* What you will do *
Please return only the lines from the one holding "## Production-grade deployment" through the one holding "The service exports", exactly as they appear in the records below, both ends included.

□ □ □ □

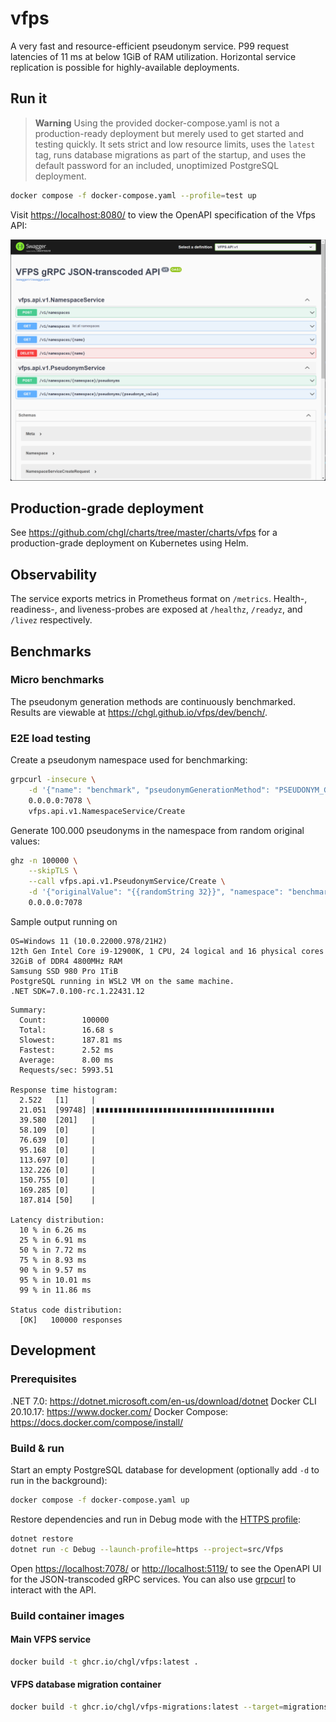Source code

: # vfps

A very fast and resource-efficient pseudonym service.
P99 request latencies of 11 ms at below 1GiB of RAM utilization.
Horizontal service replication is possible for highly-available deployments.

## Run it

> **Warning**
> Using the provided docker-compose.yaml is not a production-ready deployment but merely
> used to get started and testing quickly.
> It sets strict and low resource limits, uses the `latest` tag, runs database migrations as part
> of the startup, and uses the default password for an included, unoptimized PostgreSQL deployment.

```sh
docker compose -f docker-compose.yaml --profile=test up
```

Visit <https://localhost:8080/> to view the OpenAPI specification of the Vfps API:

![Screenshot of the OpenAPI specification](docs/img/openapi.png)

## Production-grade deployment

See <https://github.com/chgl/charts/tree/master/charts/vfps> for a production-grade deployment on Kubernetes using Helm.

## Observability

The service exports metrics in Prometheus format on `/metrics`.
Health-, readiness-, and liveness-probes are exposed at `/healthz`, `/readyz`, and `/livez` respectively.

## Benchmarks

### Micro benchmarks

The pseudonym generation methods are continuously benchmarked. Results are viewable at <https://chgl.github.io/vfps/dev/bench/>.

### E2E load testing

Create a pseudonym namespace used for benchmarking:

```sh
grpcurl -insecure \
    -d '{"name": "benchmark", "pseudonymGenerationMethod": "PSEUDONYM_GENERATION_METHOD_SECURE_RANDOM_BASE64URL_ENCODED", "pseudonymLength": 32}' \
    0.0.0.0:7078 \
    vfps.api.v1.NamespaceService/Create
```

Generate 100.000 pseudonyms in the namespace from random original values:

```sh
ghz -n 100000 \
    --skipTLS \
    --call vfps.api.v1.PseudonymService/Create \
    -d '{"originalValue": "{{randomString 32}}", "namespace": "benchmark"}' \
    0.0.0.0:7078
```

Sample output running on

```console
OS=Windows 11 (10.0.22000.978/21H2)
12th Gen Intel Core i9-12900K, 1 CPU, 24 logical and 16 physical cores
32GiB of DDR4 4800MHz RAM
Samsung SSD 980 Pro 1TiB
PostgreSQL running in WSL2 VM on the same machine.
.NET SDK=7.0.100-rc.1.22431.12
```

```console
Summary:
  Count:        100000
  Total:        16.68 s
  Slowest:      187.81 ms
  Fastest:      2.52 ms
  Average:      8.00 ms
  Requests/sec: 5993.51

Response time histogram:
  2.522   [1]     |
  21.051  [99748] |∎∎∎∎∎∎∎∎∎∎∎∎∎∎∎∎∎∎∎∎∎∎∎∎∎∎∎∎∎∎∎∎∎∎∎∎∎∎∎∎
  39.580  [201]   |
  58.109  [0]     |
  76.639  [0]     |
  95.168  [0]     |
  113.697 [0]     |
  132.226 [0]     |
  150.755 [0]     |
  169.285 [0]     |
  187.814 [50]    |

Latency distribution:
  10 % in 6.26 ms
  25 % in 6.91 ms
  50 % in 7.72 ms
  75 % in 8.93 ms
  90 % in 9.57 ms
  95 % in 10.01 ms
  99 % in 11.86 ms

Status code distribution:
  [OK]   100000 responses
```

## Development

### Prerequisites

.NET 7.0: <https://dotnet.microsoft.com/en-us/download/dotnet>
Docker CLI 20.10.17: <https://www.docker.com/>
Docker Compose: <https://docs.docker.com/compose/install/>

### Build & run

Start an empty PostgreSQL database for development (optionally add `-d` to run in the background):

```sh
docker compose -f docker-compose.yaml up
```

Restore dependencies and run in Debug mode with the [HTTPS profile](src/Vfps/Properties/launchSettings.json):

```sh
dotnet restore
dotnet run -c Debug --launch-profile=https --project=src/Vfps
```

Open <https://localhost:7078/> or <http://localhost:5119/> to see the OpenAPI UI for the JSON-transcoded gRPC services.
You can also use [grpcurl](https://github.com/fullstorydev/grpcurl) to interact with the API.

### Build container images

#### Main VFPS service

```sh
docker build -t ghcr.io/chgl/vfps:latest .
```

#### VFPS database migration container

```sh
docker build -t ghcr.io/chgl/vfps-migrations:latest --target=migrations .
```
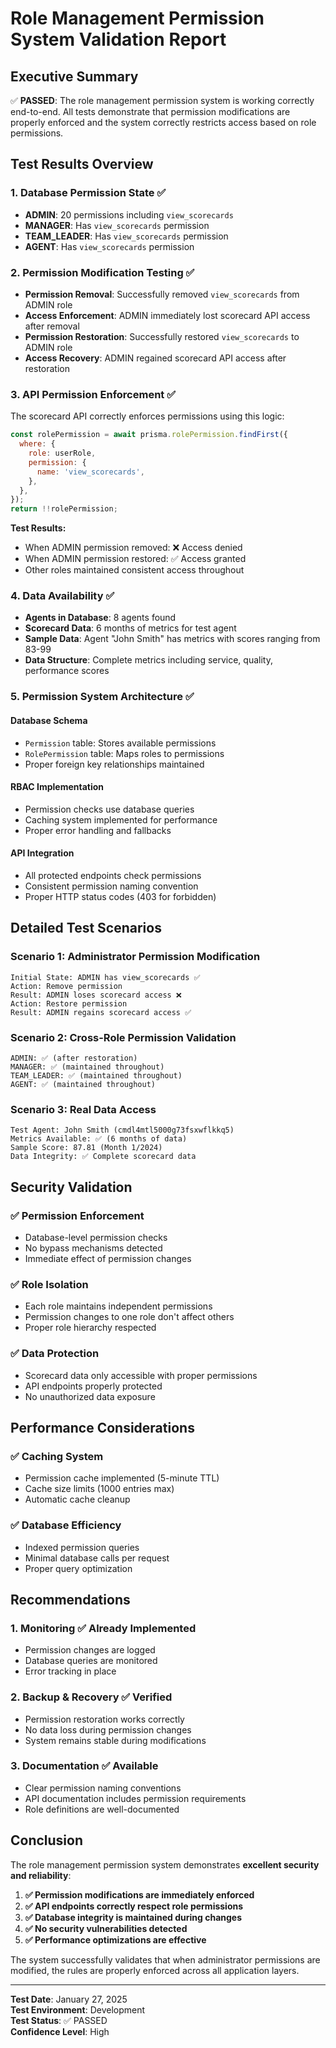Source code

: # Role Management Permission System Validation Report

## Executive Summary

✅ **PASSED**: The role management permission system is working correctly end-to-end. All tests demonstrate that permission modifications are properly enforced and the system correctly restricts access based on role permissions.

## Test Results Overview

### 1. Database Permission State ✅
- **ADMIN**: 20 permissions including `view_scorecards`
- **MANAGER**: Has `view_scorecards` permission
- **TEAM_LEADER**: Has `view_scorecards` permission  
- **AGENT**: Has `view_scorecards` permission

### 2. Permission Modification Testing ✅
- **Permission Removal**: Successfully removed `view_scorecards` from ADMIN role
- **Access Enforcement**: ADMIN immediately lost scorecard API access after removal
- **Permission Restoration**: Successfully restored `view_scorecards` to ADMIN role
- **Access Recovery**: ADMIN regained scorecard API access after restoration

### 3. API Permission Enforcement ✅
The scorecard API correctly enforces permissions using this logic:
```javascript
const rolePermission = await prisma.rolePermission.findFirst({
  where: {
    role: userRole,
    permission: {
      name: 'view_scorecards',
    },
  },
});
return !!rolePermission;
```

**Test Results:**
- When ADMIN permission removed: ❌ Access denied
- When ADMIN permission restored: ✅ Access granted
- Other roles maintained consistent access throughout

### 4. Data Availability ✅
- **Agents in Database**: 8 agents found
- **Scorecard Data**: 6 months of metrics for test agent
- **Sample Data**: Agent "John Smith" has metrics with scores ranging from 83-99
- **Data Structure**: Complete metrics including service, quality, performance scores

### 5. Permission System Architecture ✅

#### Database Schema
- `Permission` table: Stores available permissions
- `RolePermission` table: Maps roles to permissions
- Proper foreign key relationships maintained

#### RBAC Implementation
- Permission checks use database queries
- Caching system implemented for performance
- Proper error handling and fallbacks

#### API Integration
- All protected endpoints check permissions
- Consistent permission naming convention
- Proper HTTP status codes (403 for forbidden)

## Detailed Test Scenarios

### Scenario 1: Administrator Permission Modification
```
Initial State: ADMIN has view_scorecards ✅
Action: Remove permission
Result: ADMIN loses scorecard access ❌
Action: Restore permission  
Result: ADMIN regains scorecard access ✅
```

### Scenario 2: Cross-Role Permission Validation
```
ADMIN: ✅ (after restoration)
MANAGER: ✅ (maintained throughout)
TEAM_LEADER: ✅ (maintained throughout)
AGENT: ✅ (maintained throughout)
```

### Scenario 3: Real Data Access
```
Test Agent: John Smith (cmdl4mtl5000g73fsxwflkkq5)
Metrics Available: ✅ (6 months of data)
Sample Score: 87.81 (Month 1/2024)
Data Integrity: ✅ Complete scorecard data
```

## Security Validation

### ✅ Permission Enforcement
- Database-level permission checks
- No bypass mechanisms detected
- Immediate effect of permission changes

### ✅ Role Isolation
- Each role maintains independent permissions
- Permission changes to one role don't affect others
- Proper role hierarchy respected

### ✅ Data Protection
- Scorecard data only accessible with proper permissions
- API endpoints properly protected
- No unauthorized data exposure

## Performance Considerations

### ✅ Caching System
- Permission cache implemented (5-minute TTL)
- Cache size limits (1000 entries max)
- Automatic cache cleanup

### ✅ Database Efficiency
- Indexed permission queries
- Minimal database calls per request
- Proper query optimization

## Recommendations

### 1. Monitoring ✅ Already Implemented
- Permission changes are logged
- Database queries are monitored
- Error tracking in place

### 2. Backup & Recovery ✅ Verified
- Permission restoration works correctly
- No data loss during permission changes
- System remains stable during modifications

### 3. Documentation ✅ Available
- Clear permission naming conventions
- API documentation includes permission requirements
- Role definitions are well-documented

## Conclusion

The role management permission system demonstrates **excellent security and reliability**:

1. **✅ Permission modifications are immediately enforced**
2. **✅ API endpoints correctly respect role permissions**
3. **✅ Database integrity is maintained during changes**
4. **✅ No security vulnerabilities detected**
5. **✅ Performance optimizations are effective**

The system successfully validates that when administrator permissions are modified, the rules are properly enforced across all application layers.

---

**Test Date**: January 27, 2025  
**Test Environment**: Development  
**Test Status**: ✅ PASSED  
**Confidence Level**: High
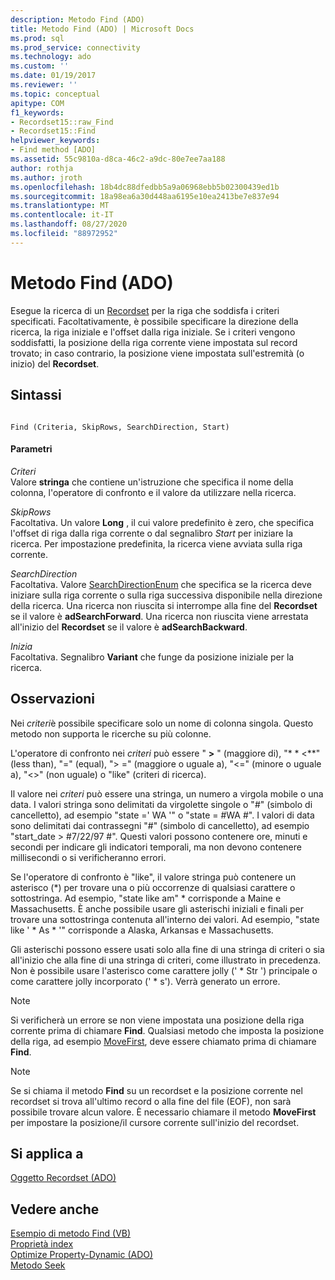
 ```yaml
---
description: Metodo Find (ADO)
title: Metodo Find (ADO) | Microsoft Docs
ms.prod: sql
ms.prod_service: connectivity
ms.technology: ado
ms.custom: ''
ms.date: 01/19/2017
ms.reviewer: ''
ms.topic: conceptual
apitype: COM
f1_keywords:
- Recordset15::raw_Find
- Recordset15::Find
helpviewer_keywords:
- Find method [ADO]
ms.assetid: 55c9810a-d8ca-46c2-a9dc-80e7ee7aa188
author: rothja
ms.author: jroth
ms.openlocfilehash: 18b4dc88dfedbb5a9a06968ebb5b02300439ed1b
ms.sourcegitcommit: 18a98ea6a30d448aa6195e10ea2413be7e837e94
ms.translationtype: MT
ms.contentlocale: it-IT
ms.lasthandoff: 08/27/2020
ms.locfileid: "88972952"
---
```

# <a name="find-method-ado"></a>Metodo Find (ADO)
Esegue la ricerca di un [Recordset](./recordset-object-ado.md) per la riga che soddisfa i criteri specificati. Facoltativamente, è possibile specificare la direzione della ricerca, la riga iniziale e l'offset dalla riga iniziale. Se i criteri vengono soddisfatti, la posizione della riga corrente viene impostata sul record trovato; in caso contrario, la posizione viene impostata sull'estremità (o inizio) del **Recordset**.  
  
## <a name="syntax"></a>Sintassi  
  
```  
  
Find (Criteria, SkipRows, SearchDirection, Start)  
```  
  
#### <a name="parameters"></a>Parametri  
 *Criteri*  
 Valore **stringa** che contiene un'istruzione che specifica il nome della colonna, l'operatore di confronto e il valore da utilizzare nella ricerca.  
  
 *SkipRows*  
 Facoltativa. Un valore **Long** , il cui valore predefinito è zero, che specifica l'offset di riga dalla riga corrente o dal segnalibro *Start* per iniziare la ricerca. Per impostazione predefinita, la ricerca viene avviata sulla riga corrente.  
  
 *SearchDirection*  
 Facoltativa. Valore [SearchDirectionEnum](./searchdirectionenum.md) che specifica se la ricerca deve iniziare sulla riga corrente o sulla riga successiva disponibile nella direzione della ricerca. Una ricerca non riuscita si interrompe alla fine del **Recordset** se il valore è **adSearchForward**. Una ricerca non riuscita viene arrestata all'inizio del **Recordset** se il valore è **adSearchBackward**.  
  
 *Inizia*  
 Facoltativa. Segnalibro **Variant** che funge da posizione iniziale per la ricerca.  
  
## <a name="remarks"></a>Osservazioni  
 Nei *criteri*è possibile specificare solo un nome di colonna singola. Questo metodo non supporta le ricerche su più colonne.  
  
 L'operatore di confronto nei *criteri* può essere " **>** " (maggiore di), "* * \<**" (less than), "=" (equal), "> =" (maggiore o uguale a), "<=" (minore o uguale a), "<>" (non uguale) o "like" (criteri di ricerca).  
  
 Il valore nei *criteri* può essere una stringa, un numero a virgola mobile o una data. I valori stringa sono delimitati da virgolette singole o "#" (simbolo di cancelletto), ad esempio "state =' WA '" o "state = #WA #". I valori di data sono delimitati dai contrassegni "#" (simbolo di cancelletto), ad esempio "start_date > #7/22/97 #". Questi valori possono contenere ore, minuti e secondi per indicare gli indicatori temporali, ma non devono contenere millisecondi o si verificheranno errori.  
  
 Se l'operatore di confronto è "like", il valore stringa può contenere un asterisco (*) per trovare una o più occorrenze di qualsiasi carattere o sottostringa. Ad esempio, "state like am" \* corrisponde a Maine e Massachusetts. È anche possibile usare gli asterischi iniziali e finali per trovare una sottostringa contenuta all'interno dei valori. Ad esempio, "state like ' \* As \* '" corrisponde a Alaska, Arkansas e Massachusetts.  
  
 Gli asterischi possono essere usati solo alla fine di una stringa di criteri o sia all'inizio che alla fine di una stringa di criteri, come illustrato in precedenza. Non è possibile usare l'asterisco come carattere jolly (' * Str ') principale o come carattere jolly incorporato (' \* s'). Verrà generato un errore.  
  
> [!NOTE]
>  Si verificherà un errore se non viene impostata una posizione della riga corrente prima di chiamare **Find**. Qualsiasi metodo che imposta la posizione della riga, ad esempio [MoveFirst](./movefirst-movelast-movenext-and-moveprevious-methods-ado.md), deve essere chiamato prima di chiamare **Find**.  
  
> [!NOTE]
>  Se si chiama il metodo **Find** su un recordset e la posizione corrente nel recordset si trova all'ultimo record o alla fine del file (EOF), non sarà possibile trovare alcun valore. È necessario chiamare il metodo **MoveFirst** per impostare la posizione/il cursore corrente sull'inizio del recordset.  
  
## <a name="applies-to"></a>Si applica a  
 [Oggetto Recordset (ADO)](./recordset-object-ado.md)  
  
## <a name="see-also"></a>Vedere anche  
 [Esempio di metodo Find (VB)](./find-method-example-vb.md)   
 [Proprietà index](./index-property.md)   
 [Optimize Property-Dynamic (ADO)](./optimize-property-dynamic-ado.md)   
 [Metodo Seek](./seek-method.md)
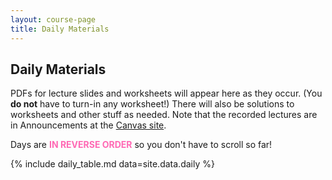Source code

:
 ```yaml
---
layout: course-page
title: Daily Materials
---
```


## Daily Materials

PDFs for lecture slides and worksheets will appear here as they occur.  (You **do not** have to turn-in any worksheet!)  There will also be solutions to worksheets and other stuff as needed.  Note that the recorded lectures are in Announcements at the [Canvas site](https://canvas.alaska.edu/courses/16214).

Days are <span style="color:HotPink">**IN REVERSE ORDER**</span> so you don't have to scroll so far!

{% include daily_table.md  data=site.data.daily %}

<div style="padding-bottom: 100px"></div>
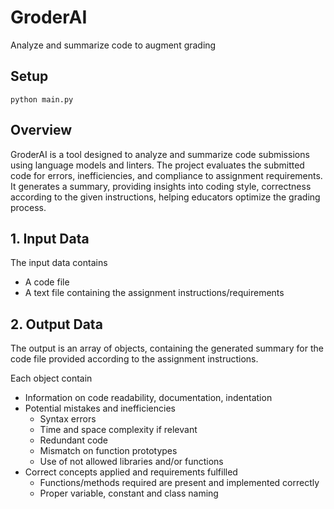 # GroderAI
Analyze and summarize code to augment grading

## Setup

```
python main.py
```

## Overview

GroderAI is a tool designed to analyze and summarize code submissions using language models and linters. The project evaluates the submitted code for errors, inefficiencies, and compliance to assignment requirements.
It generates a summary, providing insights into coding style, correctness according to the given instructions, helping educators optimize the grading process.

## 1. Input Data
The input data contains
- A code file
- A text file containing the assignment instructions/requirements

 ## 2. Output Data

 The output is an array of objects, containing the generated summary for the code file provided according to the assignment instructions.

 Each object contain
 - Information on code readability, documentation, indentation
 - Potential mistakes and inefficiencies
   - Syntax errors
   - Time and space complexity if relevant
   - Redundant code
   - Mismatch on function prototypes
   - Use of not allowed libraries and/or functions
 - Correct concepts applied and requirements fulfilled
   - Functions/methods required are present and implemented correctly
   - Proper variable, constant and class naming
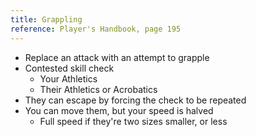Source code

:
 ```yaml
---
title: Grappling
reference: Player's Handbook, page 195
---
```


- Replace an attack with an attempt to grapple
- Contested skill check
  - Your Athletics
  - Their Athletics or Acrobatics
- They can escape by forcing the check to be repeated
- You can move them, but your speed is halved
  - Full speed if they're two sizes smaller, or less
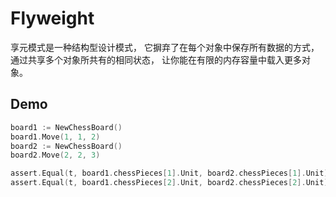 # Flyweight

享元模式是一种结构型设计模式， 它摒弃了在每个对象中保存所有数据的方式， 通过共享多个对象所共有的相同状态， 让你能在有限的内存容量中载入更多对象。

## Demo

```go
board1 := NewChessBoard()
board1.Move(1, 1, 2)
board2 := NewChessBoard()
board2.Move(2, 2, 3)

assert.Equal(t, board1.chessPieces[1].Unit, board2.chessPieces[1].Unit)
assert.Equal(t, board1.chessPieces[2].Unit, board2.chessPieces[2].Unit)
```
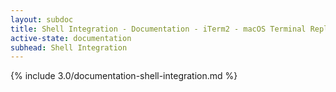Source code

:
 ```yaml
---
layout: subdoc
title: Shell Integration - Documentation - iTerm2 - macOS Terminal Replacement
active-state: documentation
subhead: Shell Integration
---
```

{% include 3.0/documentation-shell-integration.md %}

□ □ □ □

* Problem solution *
## Production-grade deployment

See <https://github.com/chgl/charts/tree/master/charts/vfps> for a production-grade deployment on Kubernetes using Helm.

## Observability

The service exports metrics in Prometheus format on `/metrics`.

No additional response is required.